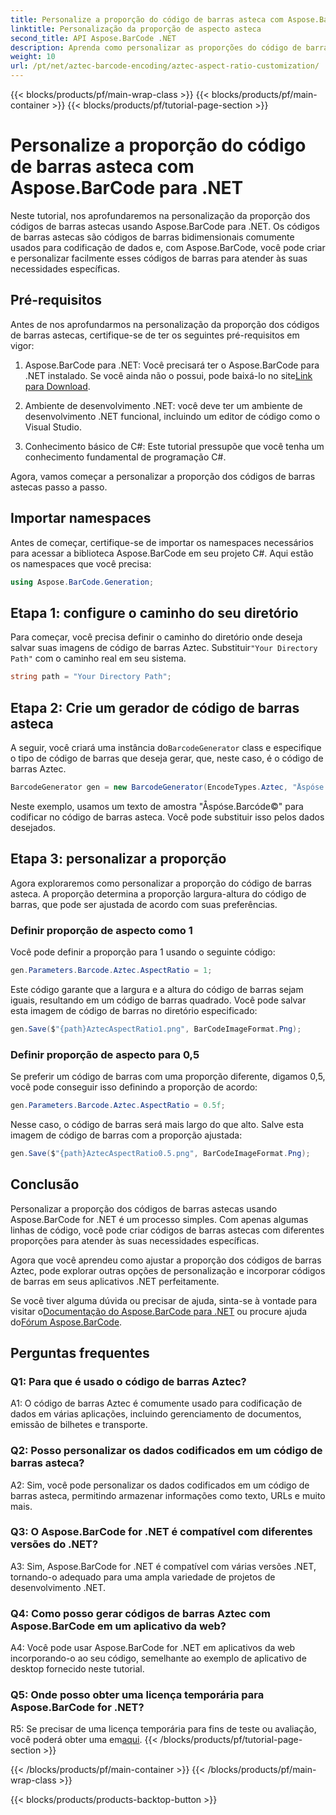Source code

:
 ```yaml
---
title: Personalize a proporção do código de barras asteca com Aspose.BarCode para .NET
linktitle: Personalização da proporção de aspecto asteca
second_title: API Aspose.BarCode .NET
description: Aprenda como personalizar as proporções do código de barras asteca usando Aspose.BarCode for .NET. Crie códigos de barras exclusivos e flexíveis para seus aplicativos .NET.
weight: 10
url: /pt/net/aztec-barcode-encoding/aztec-aspect-ratio-customization/
---
```


{{< blocks/products/pf/main-wrap-class >}}
{{< blocks/products/pf/main-container >}}
{{< blocks/products/pf/tutorial-page-section >}}

# Personalize a proporção do código de barras asteca com Aspose.BarCode para .NET

Neste tutorial, nos aprofundaremos na personalização da proporção dos códigos de barras astecas usando Aspose.BarCode para .NET. Os códigos de barras astecas são códigos de barras bidimensionais comumente usados para codificação de dados e, com Aspose.BarCode, você pode criar e personalizar facilmente esses códigos de barras para atender às suas necessidades específicas.

## Pré-requisitos

Antes de nos aprofundarmos na personalização da proporção dos códigos de barras astecas, certifique-se de ter os seguintes pré-requisitos em vigor:

1.  Aspose.BarCode para .NET: Você precisará ter o Aspose.BarCode para .NET instalado. Se você ainda não o possui, pode baixá-lo no site[Link para Download](https://releases.aspose.com/barcode/net/).

2. Ambiente de desenvolvimento .NET: você deve ter um ambiente de desenvolvimento .NET funcional, incluindo um editor de código como o Visual Studio.

3. Conhecimento básico de C#: Este tutorial pressupõe que você tenha um conhecimento fundamental de programação C#.

Agora, vamos começar a personalizar a proporção dos códigos de barras astecas passo a passo.

## Importar namespaces

Antes de começar, certifique-se de importar os namespaces necessários para acessar a biblioteca Aspose.BarCode em seu projeto C#. Aqui estão os namespaces que você precisa:

```csharp
using Aspose.BarCode.Generation;
```

## Etapa 1: configure o caminho do seu diretório

 Para começar, você precisa definir o caminho do diretório onde deseja salvar suas imagens de código de barras Aztec. Substituir`"Your Directory Path"` com o caminho real em seu sistema.

```csharp
string path = "Your Directory Path";
```

## Etapa 2: Crie um gerador de código de barras asteca

 A seguir, você criará uma instância do`BarcodeGenerator` class e especifique o tipo de código de barras que deseja gerar, que, neste caso, é o código de barras Aztec.

```csharp
BarcodeGenerator gen = new BarcodeGenerator(EncodeTypes.Aztec, "Åspóse.Barcóde©");
```

Neste exemplo, usamos um texto de amostra "Åspóse.Barcóde©" para codificar no código de barras asteca. Você pode substituir isso pelos dados desejados.

## Etapa 3: personalizar a proporção

Agora exploraremos como personalizar a proporção do código de barras asteca. A proporção determina a proporção largura-altura do código de barras, que pode ser ajustada de acordo com suas preferências.

### Definir proporção de aspecto como 1

Você pode definir a proporção para 1 usando o seguinte código:

```csharp
gen.Parameters.Barcode.Aztec.AspectRatio = 1;
```

Este código garante que a largura e a altura do código de barras sejam iguais, resultando em um código de barras quadrado. Você pode salvar esta imagem de código de barras no diretório especificado:

```csharp
gen.Save($"{path}AztecAspectRatio1.png", BarCodeImageFormat.Png);
```

### Definir proporção de aspecto para 0,5

Se preferir um código de barras com uma proporção diferente, digamos 0,5, você pode conseguir isso definindo a proporção de acordo:

```csharp
gen.Parameters.Barcode.Aztec.AspectRatio = 0.5f;
```

Nesse caso, o código de barras será mais largo do que alto. Salve esta imagem de código de barras com a proporção ajustada:

```csharp
gen.Save($"{path}AztecAspectRatio0.5.png", BarCodeImageFormat.Png);
```

## Conclusão

Personalizar a proporção dos códigos de barras astecas usando Aspose.BarCode for .NET é um processo simples. Com apenas algumas linhas de código, você pode criar códigos de barras astecas com diferentes proporções para atender às suas necessidades específicas.

Agora que você aprendeu como ajustar a proporção dos códigos de barras Aztec, pode explorar outras opções de personalização e incorporar códigos de barras em seus aplicativos .NET perfeitamente.

 Se você tiver alguma dúvida ou precisar de ajuda, sinta-se à vontade para visitar o[Documentação do Aspose.BarCode para .NET](https://reference.aspose.com/barcode/net/) ou procure ajuda do[Fórum Aspose.BarCode](https://forum.aspose.com/c/barcode/13).

## Perguntas frequentes

### Q1: Para que é usado o código de barras Aztec?

A1: O código de barras Aztec é comumente usado para codificação de dados em várias aplicações, incluindo gerenciamento de documentos, emissão de bilhetes e transporte.

### Q2: Posso personalizar os dados codificados em um código de barras asteca?

A2: Sim, você pode personalizar os dados codificados em um código de barras asteca, permitindo armazenar informações como texto, URLs e muito mais.

### Q3: O Aspose.BarCode for .NET é compatível com diferentes versões do .NET?

A3: Sim, Aspose.BarCode for .NET é compatível com várias versões .NET, tornando-o adequado para uma ampla variedade de projetos de desenvolvimento .NET.

### Q4: Como posso gerar códigos de barras Aztec com Aspose.BarCode em um aplicativo da web?

A4: Você pode usar Aspose.BarCode for .NET em aplicativos da web incorporando-o ao seu código, semelhante ao exemplo de aplicativo de desktop fornecido neste tutorial.

### Q5: Onde posso obter uma licença temporária para Aspose.BarCode for .NET?

R5: Se precisar de uma licença temporária para fins de teste ou avaliação, você poderá obter uma em[aqui](https://purchase.aspose.com/temporary-license/).
{{< /blocks/products/pf/tutorial-page-section >}}

{{< /blocks/products/pf/main-container >}}
{{< /blocks/products/pf/main-wrap-class >}}

{{< blocks/products/products-backtop-button >}}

****************************************

» **WHAT THE EXERCISE ASKS**
Could you repeat, exactly and with nothing else, the lines from the first line of the records through the line containing "Antes de nos"? Leave out the pictures.

» **REPLY TO THE TASK**
Source code

:
 ```yaml
---
title: Personalize a proporção do código de barras asteca com Aspose.BarCode para .NET
linktitle: Personalização da proporção de aspecto asteca
second_title: API Aspose.BarCode .NET
description: Aprenda como personalizar as proporções do código de barras asteca usando Aspose.BarCode for .NET. Crie códigos de barras exclusivos e flexíveis para seus aplicativos .NET.
weight: 10
url: /pt/net/aztec-barcode-encoding/aztec-aspect-ratio-customization/
---
```


{{< blocks/products/pf/main-wrap-class >}}
{{< blocks/products/pf/main-container >}}
{{< blocks/products/pf/tutorial-page-section >}}

# Personalize a proporção do código de barras asteca com Aspose.BarCode para .NET

Neste tutorial, nos aprofundaremos na personalização da proporção dos códigos de barras astecas usando Aspose.BarCode para .NET. Os códigos de barras astecas são códigos de barras bidimensionais comumente usados para codificação de dados e, com Aspose.BarCode, você pode criar e personalizar facilmente esses códigos de barras para atender às suas necessidades específicas.

## Pré-requisitos

Antes de nos aprofundarmos na personalização da proporção dos códigos de barras astecas, certifique-se de ter os seguintes pré-requisitos em vigor:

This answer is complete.